#### [What needs to be done]
Among the lines of the listing below, retype exactly those from the one containing "150.75 177.12 150.75 /" through the one containing "Tous les capteurs énoncés", both included. Do not include pictures.

_ _ _

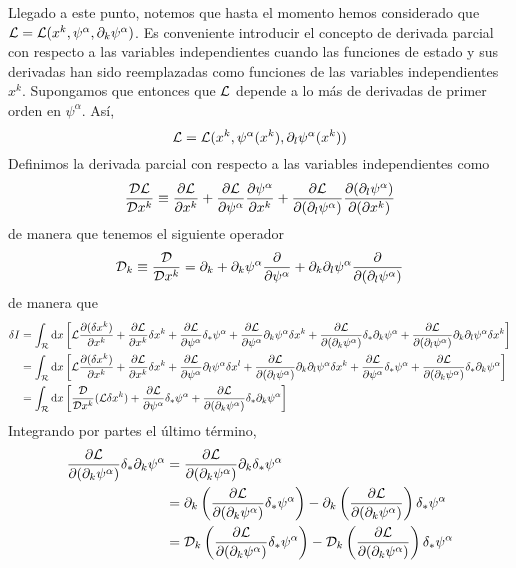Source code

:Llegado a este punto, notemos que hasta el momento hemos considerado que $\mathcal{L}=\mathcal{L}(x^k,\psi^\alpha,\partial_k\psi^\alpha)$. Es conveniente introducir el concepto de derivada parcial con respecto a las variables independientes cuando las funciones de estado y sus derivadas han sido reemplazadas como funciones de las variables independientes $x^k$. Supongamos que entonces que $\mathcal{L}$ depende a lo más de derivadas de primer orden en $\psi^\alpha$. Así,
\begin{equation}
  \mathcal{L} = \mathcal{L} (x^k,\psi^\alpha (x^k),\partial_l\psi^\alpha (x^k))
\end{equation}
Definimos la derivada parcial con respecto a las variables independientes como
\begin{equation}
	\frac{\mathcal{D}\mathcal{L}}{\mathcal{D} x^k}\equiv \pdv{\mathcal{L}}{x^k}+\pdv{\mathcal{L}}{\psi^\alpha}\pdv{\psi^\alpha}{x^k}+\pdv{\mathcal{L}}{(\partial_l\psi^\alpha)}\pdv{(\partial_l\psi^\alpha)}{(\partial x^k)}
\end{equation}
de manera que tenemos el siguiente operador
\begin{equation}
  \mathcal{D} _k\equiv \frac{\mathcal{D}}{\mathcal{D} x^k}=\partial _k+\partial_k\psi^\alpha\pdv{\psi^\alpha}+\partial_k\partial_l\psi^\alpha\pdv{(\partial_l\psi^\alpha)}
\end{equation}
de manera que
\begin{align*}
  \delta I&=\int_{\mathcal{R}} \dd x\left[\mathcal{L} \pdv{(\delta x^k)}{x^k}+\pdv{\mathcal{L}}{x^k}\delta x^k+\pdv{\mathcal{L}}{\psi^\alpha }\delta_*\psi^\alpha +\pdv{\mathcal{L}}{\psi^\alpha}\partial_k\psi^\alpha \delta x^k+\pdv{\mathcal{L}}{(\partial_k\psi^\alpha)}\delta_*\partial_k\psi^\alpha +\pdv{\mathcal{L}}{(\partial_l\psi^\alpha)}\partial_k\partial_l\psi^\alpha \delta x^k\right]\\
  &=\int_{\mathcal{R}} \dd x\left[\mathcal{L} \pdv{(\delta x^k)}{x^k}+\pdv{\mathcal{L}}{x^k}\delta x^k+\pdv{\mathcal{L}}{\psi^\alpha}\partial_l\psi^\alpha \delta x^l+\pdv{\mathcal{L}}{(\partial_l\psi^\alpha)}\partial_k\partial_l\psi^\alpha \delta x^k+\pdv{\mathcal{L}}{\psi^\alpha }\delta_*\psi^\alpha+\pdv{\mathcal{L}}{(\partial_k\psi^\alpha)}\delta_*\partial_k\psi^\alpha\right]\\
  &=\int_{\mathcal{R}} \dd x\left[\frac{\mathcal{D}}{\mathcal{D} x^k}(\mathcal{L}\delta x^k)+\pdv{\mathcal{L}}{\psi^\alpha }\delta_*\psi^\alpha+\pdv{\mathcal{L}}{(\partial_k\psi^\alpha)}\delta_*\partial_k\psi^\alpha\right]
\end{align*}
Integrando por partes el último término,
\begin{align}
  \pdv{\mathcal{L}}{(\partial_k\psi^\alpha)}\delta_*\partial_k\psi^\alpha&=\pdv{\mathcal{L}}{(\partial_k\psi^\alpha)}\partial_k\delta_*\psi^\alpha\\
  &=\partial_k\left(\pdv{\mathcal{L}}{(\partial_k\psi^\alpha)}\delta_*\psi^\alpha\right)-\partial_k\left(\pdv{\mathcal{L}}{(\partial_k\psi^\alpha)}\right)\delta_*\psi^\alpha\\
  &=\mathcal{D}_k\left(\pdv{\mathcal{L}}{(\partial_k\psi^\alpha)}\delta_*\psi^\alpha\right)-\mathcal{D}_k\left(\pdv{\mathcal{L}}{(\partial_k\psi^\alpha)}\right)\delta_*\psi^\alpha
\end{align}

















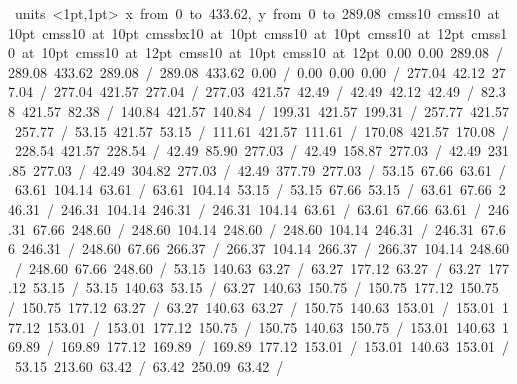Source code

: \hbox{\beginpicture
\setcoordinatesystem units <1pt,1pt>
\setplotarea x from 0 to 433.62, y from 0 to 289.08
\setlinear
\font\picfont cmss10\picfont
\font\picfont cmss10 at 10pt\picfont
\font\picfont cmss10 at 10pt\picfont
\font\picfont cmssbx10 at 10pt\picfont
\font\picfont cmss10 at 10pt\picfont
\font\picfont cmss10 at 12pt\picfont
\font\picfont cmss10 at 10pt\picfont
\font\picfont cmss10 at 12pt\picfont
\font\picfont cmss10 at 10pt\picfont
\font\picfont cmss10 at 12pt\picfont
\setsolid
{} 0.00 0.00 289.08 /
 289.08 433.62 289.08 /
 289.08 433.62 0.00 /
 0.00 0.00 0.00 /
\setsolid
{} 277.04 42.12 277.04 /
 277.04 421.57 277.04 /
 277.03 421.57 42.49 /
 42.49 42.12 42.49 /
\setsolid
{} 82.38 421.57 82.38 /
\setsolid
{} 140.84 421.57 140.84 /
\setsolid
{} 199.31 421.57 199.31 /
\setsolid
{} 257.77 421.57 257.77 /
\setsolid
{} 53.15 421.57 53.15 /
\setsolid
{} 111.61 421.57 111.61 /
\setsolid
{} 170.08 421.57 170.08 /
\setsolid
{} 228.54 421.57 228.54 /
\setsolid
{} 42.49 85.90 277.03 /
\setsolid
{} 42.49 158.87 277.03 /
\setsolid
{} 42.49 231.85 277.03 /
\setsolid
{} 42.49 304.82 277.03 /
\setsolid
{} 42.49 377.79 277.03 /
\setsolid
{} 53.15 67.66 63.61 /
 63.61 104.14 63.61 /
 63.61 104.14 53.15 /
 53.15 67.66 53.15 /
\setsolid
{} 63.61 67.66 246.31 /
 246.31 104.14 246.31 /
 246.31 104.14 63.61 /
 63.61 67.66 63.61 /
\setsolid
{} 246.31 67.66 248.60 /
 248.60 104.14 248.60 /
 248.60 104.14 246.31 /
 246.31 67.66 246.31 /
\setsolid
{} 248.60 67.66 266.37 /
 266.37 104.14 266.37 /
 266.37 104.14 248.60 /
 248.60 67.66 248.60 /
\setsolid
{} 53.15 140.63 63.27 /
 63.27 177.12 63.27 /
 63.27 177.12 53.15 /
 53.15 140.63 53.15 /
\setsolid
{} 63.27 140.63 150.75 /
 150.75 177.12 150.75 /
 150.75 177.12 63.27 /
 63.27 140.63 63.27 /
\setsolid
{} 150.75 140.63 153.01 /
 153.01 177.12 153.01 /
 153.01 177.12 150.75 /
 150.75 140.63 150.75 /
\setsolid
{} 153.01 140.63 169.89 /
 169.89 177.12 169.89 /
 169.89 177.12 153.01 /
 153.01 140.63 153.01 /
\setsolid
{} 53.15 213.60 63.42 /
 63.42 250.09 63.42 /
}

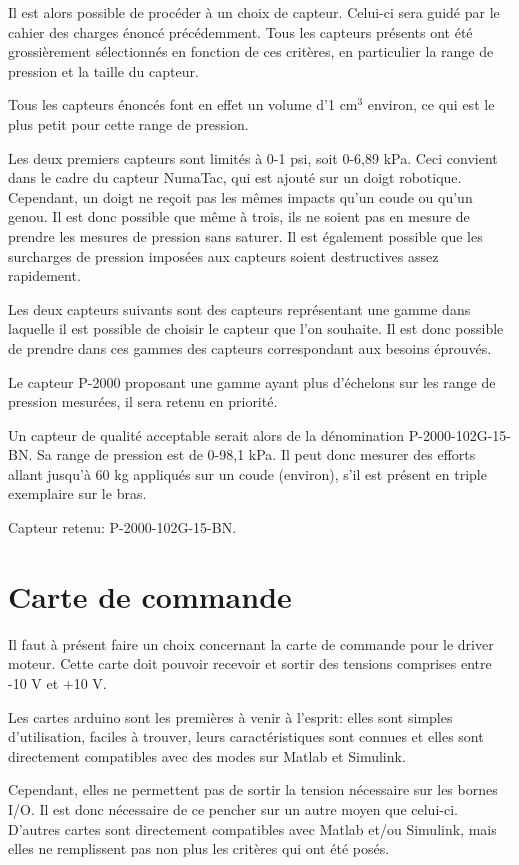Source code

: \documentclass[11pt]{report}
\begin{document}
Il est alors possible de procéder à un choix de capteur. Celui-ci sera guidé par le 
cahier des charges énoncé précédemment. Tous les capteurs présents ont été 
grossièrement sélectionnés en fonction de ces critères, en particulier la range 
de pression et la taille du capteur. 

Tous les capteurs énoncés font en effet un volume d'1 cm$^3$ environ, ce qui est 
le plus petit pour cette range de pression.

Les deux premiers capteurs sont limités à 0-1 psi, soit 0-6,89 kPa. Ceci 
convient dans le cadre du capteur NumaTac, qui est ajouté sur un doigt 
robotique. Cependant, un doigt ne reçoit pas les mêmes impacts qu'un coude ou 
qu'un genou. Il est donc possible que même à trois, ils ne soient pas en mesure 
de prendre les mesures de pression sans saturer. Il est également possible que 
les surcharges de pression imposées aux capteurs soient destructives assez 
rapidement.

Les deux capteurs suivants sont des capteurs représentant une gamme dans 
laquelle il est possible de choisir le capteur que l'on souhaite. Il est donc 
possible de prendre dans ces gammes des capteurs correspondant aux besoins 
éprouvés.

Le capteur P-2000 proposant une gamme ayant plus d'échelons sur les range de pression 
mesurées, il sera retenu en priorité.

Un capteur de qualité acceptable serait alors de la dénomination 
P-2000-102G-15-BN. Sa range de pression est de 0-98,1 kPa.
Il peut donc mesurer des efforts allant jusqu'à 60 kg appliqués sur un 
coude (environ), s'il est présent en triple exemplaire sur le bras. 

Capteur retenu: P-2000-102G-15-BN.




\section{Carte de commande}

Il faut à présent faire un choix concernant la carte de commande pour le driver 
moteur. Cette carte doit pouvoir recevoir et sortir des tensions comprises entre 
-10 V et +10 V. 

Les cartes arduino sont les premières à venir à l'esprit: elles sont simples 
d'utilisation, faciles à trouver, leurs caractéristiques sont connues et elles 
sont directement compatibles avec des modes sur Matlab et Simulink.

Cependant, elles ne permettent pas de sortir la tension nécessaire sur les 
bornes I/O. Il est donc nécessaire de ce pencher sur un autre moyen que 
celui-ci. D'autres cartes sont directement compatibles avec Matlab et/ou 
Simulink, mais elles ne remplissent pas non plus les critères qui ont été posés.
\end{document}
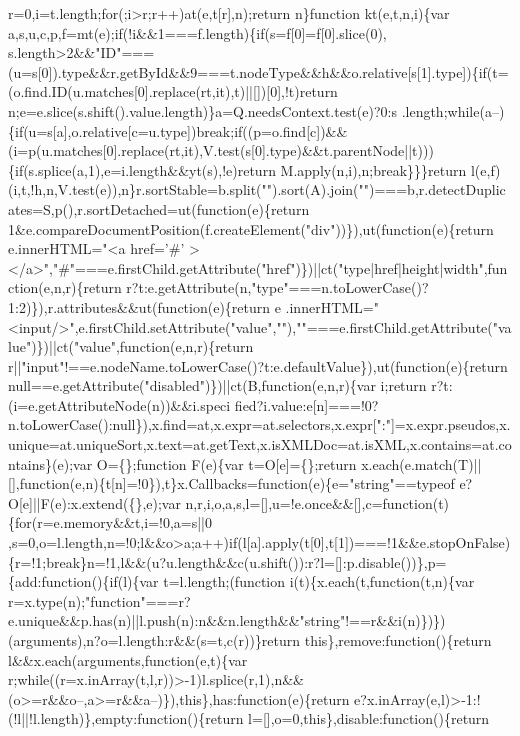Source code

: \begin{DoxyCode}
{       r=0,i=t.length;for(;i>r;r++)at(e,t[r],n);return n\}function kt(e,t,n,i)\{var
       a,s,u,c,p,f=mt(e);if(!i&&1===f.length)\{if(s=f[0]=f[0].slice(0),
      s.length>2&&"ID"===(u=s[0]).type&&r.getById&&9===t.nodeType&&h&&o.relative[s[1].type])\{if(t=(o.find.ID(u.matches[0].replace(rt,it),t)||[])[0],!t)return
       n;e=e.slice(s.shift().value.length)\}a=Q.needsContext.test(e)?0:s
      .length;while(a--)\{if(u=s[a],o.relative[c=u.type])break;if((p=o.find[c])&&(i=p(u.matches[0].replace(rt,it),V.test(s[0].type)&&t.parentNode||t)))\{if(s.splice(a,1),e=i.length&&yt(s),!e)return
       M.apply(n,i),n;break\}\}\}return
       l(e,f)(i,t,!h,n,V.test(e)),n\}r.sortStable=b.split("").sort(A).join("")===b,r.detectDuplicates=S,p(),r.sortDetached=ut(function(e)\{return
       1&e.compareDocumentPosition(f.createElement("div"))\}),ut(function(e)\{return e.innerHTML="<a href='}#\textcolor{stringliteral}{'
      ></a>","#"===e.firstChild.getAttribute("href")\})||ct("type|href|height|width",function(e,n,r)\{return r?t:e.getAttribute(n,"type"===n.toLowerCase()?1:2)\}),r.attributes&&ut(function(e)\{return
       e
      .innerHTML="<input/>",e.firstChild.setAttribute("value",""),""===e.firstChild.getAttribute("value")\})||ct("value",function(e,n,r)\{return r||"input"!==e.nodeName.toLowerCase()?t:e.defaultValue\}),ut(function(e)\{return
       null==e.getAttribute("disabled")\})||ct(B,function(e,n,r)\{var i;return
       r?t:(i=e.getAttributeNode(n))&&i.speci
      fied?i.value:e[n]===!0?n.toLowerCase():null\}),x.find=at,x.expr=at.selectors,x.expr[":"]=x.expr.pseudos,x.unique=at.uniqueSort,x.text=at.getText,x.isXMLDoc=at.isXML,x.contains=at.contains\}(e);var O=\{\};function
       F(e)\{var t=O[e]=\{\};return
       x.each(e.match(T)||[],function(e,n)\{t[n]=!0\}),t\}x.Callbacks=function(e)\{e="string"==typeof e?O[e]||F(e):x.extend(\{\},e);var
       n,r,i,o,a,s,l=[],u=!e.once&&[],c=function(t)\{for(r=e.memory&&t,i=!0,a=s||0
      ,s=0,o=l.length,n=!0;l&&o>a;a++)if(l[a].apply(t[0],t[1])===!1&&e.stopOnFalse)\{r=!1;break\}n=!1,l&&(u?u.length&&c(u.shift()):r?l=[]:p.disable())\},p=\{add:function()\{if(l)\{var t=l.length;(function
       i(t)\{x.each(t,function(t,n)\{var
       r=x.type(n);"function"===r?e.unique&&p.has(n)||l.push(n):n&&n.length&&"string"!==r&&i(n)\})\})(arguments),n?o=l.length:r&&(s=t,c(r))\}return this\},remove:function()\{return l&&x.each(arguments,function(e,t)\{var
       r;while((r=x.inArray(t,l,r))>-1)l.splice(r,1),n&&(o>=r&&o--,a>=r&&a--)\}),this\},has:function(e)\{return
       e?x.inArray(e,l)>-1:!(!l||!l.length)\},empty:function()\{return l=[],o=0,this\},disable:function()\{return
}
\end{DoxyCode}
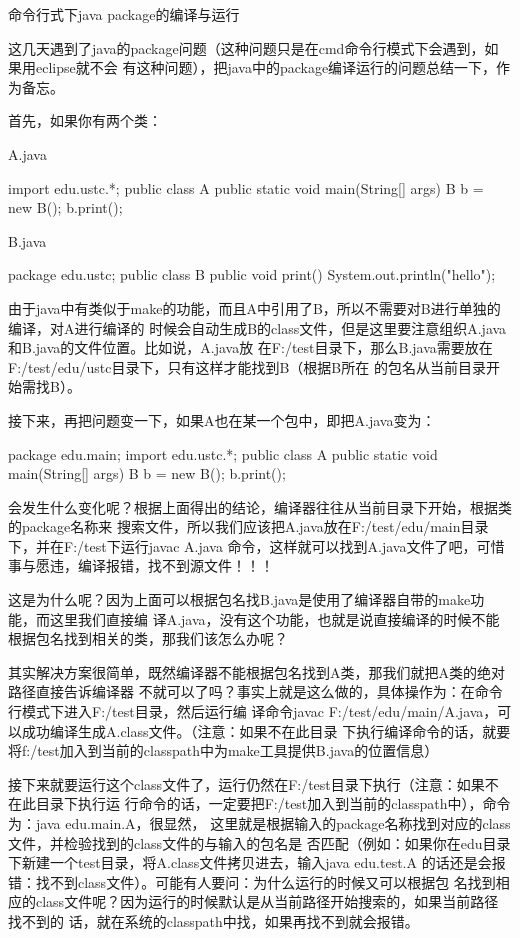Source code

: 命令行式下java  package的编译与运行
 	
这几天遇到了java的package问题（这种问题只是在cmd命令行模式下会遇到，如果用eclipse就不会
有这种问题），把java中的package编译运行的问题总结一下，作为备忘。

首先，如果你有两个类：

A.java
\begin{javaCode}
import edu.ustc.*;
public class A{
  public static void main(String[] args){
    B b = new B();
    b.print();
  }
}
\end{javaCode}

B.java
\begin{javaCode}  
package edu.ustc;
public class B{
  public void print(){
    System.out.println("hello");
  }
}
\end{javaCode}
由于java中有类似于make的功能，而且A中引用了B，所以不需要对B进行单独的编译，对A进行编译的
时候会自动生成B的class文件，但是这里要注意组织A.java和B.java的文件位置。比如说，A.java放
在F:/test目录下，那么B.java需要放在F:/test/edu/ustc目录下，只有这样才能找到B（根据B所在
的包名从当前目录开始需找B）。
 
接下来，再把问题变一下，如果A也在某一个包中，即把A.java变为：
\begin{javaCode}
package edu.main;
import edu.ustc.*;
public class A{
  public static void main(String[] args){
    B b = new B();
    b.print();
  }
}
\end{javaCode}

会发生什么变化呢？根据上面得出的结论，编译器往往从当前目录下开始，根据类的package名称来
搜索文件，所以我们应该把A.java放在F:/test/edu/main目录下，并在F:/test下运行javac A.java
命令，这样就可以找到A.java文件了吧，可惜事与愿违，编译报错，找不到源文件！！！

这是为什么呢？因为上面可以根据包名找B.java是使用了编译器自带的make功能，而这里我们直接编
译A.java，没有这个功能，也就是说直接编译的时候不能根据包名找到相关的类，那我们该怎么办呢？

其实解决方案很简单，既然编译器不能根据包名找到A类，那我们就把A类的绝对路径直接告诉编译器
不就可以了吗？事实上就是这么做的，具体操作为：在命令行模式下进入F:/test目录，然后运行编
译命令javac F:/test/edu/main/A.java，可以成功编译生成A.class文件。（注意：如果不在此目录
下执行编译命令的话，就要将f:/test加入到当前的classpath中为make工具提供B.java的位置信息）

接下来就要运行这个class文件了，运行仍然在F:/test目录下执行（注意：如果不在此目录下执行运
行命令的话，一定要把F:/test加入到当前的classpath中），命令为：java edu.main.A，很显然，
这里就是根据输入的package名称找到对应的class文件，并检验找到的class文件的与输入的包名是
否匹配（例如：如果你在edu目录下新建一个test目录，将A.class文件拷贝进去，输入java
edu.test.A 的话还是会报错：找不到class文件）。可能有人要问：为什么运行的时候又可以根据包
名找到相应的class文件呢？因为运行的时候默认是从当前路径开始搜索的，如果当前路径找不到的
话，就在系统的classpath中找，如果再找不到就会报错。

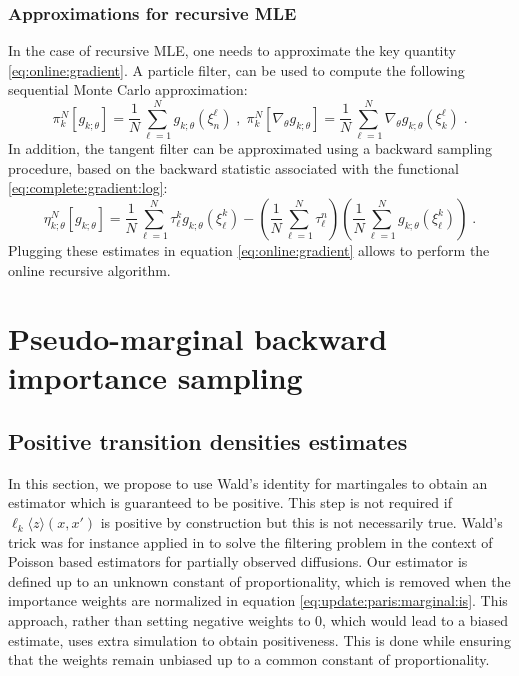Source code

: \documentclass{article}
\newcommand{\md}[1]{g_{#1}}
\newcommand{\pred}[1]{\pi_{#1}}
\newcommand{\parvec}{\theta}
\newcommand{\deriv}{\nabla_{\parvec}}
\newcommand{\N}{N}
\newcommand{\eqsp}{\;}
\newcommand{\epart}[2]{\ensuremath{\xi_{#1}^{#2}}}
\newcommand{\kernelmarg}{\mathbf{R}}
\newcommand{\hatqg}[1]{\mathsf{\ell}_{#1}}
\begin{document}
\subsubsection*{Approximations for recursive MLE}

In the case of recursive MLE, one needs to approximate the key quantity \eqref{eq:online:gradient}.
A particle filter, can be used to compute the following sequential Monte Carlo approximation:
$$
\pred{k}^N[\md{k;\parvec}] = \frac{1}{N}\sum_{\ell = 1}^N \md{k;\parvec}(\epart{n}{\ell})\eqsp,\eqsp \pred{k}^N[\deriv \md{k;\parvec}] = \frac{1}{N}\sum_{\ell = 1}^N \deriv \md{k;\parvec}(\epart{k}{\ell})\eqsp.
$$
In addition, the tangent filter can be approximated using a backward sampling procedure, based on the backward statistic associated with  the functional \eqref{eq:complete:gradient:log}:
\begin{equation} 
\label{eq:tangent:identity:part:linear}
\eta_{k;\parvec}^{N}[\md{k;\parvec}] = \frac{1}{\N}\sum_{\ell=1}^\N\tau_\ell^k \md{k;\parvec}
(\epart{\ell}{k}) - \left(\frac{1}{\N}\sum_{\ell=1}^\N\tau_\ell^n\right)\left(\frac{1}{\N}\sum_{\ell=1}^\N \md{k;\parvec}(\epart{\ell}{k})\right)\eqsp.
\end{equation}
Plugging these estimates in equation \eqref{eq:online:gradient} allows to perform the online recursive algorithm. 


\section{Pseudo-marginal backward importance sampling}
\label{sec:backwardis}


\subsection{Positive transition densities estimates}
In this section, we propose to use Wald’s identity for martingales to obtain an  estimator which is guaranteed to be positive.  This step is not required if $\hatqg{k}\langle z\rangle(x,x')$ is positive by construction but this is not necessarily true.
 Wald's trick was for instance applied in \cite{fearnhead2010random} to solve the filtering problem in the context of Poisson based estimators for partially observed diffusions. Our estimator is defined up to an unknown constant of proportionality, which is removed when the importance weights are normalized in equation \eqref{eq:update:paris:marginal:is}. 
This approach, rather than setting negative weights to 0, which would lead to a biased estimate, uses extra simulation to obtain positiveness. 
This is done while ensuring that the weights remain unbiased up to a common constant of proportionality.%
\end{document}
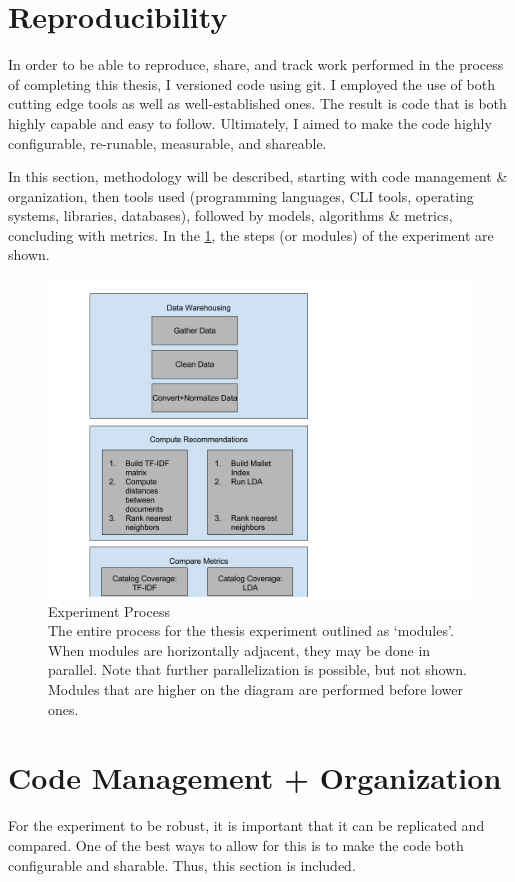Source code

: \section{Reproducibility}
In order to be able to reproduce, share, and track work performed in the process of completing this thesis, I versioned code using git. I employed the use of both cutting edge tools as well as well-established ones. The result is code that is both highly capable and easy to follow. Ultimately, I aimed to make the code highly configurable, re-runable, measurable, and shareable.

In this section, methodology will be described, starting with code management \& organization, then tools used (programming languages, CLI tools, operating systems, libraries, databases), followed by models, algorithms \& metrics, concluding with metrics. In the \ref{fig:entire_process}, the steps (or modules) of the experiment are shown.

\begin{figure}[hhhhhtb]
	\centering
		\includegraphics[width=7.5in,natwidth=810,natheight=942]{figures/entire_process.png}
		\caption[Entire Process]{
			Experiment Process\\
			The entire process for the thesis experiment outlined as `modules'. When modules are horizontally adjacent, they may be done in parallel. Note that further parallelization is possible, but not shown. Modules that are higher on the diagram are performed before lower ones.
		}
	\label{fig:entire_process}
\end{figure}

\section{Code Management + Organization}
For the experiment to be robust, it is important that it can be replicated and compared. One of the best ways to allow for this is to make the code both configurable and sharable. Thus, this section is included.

_ _ _

#### [Exercise solution]
 150.75 177.12 150.75 /
 150.75 177.12 63.27 /
 63.27 140.63 63.27 /
\setsolid
{} 150.75 140.63 153.01 /
 153.01 177.12 153.01 /
 153.01 177.12 150.75 /
 150.75 140.63 150.75 /
\setsolid
{} 153.01 140.63 169.89 /
 169.89 177.12 169.89 /
 169.89 177.12 153.01 /
 153.01 140.63 153.01 /
\setsolid
{} 53.15 213.60 63.42 /
 63.42 250.09 63.42 /
}

Source code

: \documentclass[11pt]{report}
\begin{document}
Il est alors possible de procéder à un choix de capteur. Celui-ci sera guidé par le 
cahier des charges énoncé précédemment. Tous les capteurs présents ont été 
grossièrement sélectionnés en fonction de ces critères, en particulier la range 
de pression et la taille du capteur. 

Tous les capteurs énoncés font en effet un volume d'1 cm$^3$ environ, ce qui est 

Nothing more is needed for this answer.